▶ [TASK ITEM]
In the listing below, repeat exactly every line from the first through the line containing "### ВВЕДЕНИЕ", with nothing else.

▶ [RECORDS SUPPLIED]
┄┄┄┄┄┄
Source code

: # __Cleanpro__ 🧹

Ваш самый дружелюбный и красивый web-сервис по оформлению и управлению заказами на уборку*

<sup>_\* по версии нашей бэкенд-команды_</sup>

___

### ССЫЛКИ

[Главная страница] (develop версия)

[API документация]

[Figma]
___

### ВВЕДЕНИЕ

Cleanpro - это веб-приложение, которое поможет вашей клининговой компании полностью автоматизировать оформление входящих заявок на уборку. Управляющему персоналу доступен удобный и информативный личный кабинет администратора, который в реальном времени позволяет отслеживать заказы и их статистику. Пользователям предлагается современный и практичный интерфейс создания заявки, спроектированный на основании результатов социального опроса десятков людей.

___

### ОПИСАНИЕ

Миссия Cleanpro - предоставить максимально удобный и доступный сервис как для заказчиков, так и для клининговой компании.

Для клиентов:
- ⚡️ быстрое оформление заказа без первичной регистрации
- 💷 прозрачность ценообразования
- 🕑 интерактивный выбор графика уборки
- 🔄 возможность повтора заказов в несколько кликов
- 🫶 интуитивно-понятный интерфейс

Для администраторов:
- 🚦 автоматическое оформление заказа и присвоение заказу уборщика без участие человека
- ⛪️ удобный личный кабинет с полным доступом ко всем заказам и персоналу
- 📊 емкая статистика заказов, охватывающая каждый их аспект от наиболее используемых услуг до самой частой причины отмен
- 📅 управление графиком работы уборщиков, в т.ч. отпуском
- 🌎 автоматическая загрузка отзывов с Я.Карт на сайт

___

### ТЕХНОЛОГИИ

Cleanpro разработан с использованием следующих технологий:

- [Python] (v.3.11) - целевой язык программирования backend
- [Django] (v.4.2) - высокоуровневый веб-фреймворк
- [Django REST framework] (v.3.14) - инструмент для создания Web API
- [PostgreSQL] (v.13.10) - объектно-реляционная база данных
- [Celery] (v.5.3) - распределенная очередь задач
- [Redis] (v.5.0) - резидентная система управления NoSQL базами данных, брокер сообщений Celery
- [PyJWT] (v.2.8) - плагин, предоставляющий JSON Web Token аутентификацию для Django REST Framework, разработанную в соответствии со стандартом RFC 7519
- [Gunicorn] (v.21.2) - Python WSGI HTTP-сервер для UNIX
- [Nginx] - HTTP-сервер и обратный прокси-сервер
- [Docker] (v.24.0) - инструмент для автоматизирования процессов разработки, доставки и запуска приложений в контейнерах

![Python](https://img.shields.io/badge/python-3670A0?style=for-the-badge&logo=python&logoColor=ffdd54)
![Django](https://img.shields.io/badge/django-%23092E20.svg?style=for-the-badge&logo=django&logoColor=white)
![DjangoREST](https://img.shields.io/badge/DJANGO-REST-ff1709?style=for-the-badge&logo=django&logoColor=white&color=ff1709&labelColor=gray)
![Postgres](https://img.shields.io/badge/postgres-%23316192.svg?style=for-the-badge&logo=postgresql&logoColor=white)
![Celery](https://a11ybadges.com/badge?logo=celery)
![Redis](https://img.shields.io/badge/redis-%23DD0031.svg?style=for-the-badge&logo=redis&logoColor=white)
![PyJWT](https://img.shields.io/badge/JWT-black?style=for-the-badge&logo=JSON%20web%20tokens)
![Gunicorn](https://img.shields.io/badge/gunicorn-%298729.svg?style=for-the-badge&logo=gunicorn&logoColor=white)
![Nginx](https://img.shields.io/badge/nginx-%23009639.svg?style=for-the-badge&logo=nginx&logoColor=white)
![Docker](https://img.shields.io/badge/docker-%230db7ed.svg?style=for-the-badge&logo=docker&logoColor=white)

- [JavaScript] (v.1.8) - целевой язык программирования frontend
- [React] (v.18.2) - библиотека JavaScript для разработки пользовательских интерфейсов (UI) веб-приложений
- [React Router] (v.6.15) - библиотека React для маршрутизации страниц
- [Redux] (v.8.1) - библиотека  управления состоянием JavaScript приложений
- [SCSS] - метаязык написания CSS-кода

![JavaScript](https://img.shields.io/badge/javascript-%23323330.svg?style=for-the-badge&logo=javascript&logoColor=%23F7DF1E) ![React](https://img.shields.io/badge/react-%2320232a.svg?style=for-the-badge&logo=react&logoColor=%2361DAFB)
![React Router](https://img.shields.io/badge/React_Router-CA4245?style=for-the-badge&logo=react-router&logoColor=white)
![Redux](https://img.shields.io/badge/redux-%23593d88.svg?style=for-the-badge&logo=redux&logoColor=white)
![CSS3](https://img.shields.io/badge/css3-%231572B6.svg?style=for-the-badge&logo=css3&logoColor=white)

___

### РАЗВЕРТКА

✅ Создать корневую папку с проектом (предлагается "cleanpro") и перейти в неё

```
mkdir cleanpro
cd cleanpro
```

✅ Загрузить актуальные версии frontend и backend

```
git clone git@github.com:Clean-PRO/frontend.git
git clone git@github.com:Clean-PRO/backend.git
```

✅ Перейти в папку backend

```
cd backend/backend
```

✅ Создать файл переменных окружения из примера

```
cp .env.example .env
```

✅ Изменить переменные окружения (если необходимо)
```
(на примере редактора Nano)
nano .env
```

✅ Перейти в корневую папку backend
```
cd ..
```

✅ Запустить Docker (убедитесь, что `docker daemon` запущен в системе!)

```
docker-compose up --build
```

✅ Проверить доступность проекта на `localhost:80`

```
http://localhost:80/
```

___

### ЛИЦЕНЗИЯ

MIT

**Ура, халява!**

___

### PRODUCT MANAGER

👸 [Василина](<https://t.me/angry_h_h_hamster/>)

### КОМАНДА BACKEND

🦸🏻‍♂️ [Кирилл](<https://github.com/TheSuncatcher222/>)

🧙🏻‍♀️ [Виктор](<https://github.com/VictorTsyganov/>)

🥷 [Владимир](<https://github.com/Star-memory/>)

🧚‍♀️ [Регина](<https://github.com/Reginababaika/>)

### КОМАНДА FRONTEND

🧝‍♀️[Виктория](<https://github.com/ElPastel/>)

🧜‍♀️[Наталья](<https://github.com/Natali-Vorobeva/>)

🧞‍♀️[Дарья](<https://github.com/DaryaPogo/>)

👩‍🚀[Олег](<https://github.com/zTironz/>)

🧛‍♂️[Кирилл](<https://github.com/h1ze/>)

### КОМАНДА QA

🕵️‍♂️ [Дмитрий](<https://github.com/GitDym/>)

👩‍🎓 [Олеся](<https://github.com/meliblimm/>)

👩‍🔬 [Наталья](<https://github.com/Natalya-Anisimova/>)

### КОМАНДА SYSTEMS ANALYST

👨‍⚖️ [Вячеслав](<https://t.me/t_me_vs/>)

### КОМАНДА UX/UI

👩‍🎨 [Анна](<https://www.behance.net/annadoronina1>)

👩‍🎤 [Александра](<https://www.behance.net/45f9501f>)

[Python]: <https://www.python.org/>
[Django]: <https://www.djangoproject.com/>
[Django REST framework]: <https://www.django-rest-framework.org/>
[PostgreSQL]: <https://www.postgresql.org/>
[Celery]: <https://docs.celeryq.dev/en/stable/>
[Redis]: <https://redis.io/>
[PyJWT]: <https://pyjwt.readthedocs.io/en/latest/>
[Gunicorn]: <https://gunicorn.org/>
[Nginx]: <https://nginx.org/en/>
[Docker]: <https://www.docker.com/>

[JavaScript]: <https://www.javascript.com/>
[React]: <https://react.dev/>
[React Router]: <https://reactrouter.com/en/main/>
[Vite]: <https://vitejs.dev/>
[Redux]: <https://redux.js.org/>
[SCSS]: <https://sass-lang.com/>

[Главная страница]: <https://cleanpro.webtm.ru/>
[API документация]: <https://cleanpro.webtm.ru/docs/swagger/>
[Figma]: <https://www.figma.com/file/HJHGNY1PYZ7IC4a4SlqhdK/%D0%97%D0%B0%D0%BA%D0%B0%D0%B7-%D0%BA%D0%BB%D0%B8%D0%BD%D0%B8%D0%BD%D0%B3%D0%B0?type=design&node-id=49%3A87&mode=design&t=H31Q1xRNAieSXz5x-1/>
┄┄┄┄┄┄
▶ [SOLUTION TO THIS EXERCISE]
Source code

: # __Cleanpro__ 🧹

Ваш самый дружелюбный и красивый web-сервис по оформлению и управлению заказами на уборку*

<sup>_\* по версии нашей бэкенд-команды_</sup>

___

### ССЫЛКИ

[Главная страница] (develop версия)

[API документация]

[Figma]
___

### ВВЕДЕНИЕ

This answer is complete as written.